## Aim of the task
Tell me, please, how many lines in the records below include the word "Screenshot". Give no more than the number.

## Records for processing
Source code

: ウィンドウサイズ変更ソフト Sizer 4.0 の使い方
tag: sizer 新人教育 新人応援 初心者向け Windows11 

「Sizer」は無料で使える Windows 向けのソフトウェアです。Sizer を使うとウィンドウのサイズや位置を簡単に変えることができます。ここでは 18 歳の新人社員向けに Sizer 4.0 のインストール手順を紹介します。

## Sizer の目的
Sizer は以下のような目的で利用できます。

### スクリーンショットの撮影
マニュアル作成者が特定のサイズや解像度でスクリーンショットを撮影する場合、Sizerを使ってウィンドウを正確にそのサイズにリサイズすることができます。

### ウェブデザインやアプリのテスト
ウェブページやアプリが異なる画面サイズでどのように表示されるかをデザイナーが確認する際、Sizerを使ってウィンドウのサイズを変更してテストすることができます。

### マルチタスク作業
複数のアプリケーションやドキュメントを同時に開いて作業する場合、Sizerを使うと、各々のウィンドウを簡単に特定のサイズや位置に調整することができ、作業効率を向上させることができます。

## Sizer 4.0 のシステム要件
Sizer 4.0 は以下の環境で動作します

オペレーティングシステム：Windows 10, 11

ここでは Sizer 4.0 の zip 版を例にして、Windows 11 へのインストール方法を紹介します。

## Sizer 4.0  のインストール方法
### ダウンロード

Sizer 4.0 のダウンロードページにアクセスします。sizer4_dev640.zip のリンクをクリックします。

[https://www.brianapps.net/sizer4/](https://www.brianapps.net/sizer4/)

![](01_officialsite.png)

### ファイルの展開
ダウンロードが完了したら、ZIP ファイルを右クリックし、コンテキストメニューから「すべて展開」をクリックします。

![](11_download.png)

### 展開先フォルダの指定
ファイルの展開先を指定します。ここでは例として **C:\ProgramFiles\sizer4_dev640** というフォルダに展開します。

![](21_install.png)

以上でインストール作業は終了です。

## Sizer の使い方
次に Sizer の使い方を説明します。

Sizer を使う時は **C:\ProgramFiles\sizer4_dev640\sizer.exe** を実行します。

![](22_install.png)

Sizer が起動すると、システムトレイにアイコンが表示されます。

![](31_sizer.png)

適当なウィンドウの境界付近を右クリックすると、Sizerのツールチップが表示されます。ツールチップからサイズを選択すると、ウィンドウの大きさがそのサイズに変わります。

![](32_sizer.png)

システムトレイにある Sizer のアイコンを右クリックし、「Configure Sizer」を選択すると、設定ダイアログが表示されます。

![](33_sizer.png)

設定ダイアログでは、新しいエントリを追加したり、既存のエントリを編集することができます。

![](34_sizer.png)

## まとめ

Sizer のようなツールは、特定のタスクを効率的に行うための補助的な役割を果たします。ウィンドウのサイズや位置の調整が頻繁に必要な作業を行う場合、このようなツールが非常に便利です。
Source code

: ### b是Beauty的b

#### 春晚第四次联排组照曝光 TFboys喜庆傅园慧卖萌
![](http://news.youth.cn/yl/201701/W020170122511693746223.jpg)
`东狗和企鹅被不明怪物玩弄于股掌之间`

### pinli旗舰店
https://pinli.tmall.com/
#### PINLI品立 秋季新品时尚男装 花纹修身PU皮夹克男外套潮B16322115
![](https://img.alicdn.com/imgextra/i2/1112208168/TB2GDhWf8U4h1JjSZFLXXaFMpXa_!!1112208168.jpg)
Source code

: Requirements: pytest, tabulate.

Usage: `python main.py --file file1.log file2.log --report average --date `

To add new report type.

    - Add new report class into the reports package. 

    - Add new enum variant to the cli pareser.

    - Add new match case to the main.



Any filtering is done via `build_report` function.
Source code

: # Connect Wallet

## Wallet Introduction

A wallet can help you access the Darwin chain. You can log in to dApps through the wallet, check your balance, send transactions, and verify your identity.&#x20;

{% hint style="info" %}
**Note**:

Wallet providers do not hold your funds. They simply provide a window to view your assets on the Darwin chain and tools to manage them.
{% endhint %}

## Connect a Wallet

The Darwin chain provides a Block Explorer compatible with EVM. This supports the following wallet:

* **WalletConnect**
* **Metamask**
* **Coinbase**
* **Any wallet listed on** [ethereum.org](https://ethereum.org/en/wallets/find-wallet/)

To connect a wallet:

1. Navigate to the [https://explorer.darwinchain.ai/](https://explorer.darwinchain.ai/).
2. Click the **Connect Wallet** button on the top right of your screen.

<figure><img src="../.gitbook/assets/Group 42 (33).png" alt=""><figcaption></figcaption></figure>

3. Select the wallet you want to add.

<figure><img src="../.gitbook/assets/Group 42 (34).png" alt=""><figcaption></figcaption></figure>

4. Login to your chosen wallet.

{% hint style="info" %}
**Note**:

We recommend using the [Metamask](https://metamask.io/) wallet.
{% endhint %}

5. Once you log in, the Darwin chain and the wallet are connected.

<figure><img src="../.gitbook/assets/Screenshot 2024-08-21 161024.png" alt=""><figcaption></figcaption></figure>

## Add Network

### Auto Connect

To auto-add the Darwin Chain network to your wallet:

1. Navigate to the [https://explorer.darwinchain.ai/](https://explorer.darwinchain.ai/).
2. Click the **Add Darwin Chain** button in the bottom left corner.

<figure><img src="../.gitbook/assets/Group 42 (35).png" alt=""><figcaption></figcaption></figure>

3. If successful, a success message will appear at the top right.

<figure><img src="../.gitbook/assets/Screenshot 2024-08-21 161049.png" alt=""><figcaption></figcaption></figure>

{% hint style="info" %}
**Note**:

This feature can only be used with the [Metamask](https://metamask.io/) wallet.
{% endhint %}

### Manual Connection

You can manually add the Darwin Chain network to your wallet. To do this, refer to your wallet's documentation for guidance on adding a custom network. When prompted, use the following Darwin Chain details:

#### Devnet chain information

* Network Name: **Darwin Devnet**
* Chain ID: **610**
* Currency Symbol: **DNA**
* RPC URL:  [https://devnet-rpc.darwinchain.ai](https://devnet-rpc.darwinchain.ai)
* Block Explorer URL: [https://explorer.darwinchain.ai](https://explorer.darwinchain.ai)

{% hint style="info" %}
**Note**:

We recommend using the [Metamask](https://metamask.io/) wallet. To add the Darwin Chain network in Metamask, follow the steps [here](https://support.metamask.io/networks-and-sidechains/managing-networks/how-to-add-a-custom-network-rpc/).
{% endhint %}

## Completed exercise
2